Examples of Searching Based on Multi-Modal Queries
[0042] Search Example 1 - Adding image information to a text based query. One
difficulty with conventional search methods is identifying desired results for common
query terms. One type of search that can involve common query terms is a search for a
person with a common name, such as "Steve Smith". If a keyword query of "steve smith"
is submitted to a search engine, a large number of results will likely be identified as
responsive, and these results will likely correspond to a large number of different people
sharing the same or a similar name.
[0043] In an embodiment, a search for a named entity can be improved by
submitting a picture of the entity as part of a search query. For example, in addition to
entering "steve smith" in a keyword text box, an image or video of the particular Mr.
Smith of interest can be dropped into a location for receiving image based query
information.
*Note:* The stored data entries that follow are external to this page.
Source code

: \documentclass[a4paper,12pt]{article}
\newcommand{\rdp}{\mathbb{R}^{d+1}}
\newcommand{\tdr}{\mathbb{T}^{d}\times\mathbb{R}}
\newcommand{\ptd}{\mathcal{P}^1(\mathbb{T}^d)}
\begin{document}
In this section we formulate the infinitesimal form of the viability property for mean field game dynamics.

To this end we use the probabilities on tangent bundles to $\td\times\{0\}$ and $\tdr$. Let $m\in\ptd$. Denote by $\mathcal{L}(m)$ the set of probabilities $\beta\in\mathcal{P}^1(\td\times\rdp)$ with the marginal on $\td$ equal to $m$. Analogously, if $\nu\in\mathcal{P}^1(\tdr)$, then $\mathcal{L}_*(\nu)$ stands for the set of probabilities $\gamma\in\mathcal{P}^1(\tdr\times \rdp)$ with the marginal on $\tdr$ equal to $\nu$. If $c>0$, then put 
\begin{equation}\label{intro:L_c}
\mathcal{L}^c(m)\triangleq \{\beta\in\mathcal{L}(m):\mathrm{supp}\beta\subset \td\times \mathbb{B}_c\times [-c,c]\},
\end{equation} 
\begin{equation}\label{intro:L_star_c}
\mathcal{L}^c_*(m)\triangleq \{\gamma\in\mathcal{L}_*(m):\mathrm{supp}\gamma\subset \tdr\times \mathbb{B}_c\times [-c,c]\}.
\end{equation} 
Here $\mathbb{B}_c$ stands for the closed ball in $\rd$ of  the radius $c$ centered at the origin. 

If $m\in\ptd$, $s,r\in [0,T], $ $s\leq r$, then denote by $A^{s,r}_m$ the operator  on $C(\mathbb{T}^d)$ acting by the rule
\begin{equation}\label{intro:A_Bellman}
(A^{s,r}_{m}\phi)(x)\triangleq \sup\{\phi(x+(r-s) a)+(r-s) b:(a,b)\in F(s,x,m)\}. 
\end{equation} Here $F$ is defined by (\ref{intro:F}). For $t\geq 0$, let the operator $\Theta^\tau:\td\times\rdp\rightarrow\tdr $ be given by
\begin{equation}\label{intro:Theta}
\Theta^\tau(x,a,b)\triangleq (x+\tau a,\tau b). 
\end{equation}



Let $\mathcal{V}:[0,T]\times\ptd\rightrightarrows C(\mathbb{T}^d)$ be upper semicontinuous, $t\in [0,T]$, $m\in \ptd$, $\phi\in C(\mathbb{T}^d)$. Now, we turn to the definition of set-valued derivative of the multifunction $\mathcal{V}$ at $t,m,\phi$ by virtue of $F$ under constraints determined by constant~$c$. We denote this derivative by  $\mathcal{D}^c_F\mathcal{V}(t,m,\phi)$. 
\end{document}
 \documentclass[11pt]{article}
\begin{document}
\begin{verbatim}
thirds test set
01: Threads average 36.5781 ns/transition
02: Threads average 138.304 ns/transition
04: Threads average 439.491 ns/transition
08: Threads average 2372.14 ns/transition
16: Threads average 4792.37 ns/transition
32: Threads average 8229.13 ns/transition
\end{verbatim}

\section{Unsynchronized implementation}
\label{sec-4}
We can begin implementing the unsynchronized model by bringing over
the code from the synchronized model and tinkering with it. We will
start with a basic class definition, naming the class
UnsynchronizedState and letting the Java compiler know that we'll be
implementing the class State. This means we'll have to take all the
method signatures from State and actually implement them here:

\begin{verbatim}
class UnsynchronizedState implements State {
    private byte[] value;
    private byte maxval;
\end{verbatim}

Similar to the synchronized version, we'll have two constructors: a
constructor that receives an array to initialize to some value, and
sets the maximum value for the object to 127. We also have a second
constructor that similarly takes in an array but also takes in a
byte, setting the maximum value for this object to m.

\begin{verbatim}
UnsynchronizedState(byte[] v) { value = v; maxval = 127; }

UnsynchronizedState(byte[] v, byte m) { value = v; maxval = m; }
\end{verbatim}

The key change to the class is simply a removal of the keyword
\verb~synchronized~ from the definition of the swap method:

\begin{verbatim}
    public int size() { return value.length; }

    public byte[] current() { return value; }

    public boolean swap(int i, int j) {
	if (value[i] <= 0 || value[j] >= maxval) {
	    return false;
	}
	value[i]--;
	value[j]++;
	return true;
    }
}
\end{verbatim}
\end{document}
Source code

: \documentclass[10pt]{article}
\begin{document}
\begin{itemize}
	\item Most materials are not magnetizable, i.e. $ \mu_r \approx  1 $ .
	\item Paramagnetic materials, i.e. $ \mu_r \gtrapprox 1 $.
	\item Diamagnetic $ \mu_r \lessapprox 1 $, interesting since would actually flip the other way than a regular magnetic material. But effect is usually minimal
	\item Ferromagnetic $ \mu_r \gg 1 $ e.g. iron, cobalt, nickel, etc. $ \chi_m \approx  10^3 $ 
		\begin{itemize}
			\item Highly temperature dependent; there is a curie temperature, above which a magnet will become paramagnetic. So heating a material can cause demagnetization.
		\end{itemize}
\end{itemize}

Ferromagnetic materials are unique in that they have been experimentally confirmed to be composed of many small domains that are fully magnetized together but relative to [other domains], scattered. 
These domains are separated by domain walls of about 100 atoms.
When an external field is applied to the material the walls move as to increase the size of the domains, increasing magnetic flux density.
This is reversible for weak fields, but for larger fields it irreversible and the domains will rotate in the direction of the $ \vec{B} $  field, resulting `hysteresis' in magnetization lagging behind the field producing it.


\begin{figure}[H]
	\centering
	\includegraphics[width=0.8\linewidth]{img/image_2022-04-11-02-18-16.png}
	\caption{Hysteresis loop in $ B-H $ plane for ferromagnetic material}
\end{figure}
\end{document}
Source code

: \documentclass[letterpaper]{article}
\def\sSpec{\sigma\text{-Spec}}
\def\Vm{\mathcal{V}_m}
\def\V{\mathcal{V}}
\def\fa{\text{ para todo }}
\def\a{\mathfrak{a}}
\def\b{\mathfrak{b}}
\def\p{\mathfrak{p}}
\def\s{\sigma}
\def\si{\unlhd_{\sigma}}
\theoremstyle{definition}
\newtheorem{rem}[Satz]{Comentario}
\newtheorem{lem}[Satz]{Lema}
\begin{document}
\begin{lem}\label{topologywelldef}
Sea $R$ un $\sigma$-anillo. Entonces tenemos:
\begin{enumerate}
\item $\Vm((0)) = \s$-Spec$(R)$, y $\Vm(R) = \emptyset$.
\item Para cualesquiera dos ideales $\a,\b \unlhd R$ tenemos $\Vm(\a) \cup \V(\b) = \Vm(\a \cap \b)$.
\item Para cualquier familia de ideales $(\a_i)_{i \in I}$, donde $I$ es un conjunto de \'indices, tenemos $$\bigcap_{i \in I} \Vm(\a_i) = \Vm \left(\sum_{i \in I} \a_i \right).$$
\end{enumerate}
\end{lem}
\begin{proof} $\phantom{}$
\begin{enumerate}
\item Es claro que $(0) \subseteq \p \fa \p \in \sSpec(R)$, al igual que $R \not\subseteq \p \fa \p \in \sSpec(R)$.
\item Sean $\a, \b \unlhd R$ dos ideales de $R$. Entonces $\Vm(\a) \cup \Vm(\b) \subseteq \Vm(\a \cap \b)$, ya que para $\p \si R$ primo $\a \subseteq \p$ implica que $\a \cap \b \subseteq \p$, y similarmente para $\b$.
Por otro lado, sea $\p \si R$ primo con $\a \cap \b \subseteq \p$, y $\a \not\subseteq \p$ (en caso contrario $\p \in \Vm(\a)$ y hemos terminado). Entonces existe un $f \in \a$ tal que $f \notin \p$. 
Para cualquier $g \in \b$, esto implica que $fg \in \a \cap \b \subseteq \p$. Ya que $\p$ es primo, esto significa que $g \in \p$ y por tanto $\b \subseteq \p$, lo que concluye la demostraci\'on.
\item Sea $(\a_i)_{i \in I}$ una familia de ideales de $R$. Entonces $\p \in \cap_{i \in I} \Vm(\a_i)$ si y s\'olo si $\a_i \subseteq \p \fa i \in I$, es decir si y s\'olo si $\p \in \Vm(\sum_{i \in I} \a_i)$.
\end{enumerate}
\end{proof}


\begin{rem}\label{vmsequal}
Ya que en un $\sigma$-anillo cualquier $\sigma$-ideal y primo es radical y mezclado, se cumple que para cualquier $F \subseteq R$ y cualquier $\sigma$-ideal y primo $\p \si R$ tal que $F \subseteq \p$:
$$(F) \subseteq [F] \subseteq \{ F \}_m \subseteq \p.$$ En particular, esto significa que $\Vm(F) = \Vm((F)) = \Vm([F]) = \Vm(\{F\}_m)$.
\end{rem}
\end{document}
Facial recognition software can then be used to match the correct "Steve
Smith" with the search query. Additionally, if the image or video contains other people,
results based on the additional people can be assigned a lower ranking due to the keyword
query indicating the person of interest. As a result, the combination of keywords and
image or video can be used to efficiently identify results corresponding to a person (or
other entity) with a common name.
[0044] As a variation on the above, consider a situation where a user has an image
or video of a person, but does not know the name of the person. The person could be a
politician, an actor or actress, a sports figure, or any other person or other entity that can
be recognized by facial recognition or image matching technology. In this situation, the
image or video containing the entity can be submitted with one or more keywords as a
multi-modal search query. In this situation, the one or more keywords can represent the
information the user possesses regarding the entity, such as "politician" or "actress". The
additional keywords can assist the image search in various ways. One benefit of having
both an image or video and keywords is that results of interest to the user can be given a
higher ranking. Submitting the keyword "actress" with an image indicates a user intent to
know the name of the person in the image, and would lead to the name of the actress as a
higher ranked result than a result for a movie listing the actress in the credits.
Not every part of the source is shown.